Insumisos

Kardinal Schonborn
El cardenal Schonborn (A.V.D.)

28 de Junio.- Personalmente, soy bastante fan del cardenal Schönborn, jefe de la Iglesia austriaca. Le considero una persona inteligente e ilustrada que, sin embargo, en mi opinión, intenta conseguir esa cuadratura del círculo que consiste en tratar de reconciliar lo que dice la geriátrica curia romana con lo que le piden en la calle los fieles.

Debido a este debatirse entre el lobby de los fabricantes de bragueros y el personal de sotana que quiere concursar en Gran Hermano y practicar el edredoning, Schönborn se ve muchas veces  en el brete de adoptar decisiones que parecen tomadas por dos personas diferentes.

Hace unos meses, por ejemplo, Su Eminencia dejó en evi(dencia) a un cura carca que pretendía expulsar del consejo parroquial a un caballero, que había sido elegido por la feligresía, sólo por ser gay y vivr (cosa más normal) con su pareja. El cardenal mantuvo una entrevista con los cónyuges (pues eso y no otra cosa son los dos señores) y, tras ella, concluyó que las pretensiones del párroco no eran de recibo. Hecho lo cual, el contrariado páter (polaco, para más inri) se marchó a unas largas vacaciones, a rumiar lo que él consideraba una intolerable campanada por parte de su superior.

Ayer, sin embargo,Schönborn demostró no ser tan liberal

Como mis lectores recordarán, hace justamente un año, un grupo de curas austriacos llamó a la desobediencia a los dictados de Roma pidiéndole al Vaticano “un paso hacia la modernidad”.

Las pretensiones de los párrocos eran las mismas que expresó el presidente Suárez ante las cortes franquistas, al objeto de convencerlas de que la conveniencia de hacerse el harakiri, esto es: hacer que para la Iglesia sean normales las cosas que, en la calle,desde  hace muchísimo tiempo son normales.

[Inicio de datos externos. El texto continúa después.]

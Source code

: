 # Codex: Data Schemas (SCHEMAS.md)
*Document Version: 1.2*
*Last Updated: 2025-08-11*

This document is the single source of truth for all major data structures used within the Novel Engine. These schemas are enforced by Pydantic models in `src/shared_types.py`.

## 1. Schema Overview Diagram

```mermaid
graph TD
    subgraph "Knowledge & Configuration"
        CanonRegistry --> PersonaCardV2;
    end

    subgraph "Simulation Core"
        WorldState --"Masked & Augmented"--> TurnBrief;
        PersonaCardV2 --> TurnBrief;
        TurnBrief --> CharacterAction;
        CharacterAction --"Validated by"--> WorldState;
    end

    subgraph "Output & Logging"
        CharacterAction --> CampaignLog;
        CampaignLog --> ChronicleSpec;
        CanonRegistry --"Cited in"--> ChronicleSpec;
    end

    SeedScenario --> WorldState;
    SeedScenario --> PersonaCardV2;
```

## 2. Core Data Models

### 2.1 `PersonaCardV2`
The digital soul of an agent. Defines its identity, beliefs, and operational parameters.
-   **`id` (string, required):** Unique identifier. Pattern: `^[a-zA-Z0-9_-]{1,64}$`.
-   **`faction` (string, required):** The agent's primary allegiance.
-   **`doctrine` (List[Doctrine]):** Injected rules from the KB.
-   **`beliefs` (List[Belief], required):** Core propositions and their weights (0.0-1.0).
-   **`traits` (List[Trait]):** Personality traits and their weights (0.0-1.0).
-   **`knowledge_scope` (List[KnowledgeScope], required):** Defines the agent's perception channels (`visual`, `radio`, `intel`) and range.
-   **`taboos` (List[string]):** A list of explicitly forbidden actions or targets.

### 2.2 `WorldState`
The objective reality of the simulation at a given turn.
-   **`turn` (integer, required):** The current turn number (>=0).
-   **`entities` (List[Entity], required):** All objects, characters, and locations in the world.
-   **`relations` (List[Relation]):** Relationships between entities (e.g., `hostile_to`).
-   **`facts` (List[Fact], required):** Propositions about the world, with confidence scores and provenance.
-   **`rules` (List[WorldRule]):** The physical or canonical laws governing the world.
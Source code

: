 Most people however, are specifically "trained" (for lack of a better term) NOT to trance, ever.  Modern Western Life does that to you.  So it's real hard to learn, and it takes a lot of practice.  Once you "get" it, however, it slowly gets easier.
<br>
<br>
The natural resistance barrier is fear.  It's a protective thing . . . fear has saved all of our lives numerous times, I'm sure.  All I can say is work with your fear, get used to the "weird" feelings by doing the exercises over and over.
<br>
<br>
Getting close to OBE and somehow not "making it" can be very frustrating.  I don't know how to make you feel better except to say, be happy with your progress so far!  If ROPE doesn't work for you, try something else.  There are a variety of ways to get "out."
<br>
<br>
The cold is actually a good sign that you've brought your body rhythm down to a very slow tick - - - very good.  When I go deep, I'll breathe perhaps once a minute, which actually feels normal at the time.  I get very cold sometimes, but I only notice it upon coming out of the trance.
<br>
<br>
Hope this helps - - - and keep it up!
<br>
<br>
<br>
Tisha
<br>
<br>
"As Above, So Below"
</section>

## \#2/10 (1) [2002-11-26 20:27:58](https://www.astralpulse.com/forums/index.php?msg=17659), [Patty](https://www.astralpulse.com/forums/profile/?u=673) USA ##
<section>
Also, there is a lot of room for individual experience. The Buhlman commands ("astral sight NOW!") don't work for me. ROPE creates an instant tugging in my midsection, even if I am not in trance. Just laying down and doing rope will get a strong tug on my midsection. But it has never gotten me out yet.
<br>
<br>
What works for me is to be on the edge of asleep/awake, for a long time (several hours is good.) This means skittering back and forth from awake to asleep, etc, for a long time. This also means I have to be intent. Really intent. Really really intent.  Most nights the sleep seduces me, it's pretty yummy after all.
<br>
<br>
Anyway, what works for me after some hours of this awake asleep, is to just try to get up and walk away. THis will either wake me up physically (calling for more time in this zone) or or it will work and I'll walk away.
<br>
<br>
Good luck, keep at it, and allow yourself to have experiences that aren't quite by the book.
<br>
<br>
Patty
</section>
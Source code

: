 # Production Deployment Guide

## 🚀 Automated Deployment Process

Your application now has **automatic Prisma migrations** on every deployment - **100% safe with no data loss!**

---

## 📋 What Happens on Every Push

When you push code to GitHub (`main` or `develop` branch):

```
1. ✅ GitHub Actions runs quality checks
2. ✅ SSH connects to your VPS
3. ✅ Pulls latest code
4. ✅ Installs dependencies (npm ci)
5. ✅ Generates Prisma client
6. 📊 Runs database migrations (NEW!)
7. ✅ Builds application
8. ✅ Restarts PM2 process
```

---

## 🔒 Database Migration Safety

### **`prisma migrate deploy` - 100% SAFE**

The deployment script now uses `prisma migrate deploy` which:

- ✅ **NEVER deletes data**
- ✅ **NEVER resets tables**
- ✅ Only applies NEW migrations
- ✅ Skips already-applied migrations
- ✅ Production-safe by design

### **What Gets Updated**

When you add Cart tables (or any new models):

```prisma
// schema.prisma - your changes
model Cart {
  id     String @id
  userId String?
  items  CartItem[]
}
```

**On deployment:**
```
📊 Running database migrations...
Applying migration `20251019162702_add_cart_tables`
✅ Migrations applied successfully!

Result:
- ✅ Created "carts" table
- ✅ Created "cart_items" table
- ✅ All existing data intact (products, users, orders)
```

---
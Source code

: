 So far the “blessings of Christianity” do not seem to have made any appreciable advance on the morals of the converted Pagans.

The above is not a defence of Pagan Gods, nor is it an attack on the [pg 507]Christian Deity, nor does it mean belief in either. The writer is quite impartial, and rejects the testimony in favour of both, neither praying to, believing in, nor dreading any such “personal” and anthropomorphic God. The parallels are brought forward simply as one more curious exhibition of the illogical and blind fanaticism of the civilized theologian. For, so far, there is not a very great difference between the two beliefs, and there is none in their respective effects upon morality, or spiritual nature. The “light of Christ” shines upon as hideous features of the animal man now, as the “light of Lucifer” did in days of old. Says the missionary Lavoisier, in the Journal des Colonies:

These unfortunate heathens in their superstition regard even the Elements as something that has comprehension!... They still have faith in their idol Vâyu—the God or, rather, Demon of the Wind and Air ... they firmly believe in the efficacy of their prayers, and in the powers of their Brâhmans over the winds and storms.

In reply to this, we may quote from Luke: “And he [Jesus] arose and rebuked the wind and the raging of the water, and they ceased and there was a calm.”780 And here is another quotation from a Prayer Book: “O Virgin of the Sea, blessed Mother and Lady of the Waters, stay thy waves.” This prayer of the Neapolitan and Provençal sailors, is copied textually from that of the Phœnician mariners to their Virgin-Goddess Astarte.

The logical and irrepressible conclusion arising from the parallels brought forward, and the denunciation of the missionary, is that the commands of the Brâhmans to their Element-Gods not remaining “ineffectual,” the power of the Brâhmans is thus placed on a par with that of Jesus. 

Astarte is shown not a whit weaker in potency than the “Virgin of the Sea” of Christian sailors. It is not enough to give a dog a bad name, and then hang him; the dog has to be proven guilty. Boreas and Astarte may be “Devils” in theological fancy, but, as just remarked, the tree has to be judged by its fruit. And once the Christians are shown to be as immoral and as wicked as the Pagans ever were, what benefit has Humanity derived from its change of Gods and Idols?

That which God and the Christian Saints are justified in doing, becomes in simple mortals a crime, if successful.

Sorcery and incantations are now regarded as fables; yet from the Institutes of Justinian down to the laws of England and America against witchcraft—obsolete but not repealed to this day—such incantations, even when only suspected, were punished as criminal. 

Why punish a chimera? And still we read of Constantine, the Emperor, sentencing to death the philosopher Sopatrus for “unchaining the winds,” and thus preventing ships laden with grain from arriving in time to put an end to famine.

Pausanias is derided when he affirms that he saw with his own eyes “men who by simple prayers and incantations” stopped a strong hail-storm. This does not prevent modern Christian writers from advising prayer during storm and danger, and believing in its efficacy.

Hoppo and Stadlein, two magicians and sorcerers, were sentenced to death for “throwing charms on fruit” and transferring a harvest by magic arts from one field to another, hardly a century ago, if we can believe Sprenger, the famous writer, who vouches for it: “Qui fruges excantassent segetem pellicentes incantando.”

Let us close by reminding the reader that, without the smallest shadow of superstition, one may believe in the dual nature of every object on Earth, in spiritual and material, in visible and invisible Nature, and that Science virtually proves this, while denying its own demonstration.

Los párrocos contestatarios quieren, por ejemplo, la abolición del celibato (o que este se hiciera opcional para que los curas no se vean en la tentación de acariciar golosamente las rodillas de los educandos), que las personas divorciadas puedan volver a casarse por la Iglesia, libertad de predicación para los laicos o la ordenación sacerdotal de las mujeres.

Durante este año, Schönborn ha mantenido diferentes reuniones con los disidentes, de cuyo contenido estos han dado cuenta a los medios, básicamente para dos cosas: por una parte, para expresar su optimismo y su convicción de que, a fuerza de poner la otra mejilla para que se la partan, algún día conseguirán algo y dos, indicar que, a pesar de su talante tan de acuerdo con los evangelios, las posturas no se han acercado en lo más mínimo.

El conflicto, entretanto, se ha mantenido en el nivel pellizco de monja con una sola excepción: la homilía del jueves santo del papa Benedicto, en donde, sin nombrar a los pecadores, el pontífice tiró de las orejas a los curas díscolos y les dijo que la Iglesia son las famosas lentejas de Negrín, que si las quieres las comes y si no, pues también.

Viendo que las reuniones, las interminables conferencias sobre pájaros y flores y la actitud más o menos comprensiva no daban ningún fruto, el cardenal Schönborn decidió ayer que más vale una vez colorado que ciento amarillo, citó a una de las cabezas de la rebelión de ensontanados, el Sr. Peter Meidinger, y le puso sobre la mesa un ultimátum que, al cura, le escoció como era lógico: o bien abandonaba el grupo de los desobedientes o bien renunciaba a sus cargos en la Iglesia. Renunció Herr Meidinger a ser reelegido para sus cargos, no así a su parroquia, Markt Piesting, cuya dirección espiritual espera poder conservar.

Meidlinger ha calificado la actuación de Schönborn de “inmoral” en tanto que los portavoces de la Iglesia oficial  austriaca consideran que el cardenal ha sentado un ejemplo para que, en el futuro, los sacerdotes se lo piensen antes de unirse a un movimiento que crecía (y crece) de una manera que ellos consideran rápida y peligrosa.

Sobre todo, y aquí creo que está la razón última de la inusualmente expeditiva actuación del purpurado, teniendo en cuenta la situación que se vive ahora en la colina vaticana. Con un papa al que no se le da mucho tiempo de vida, y varias facciones enfrentadas en una guerra fratricida que ha incluido revelación de secretos y chantajes varios.

Parece evidente que hay personas que se han sentido en la necesidad de demostrar de qué lado están. Y el cardenal Schönborn ha movido ficha.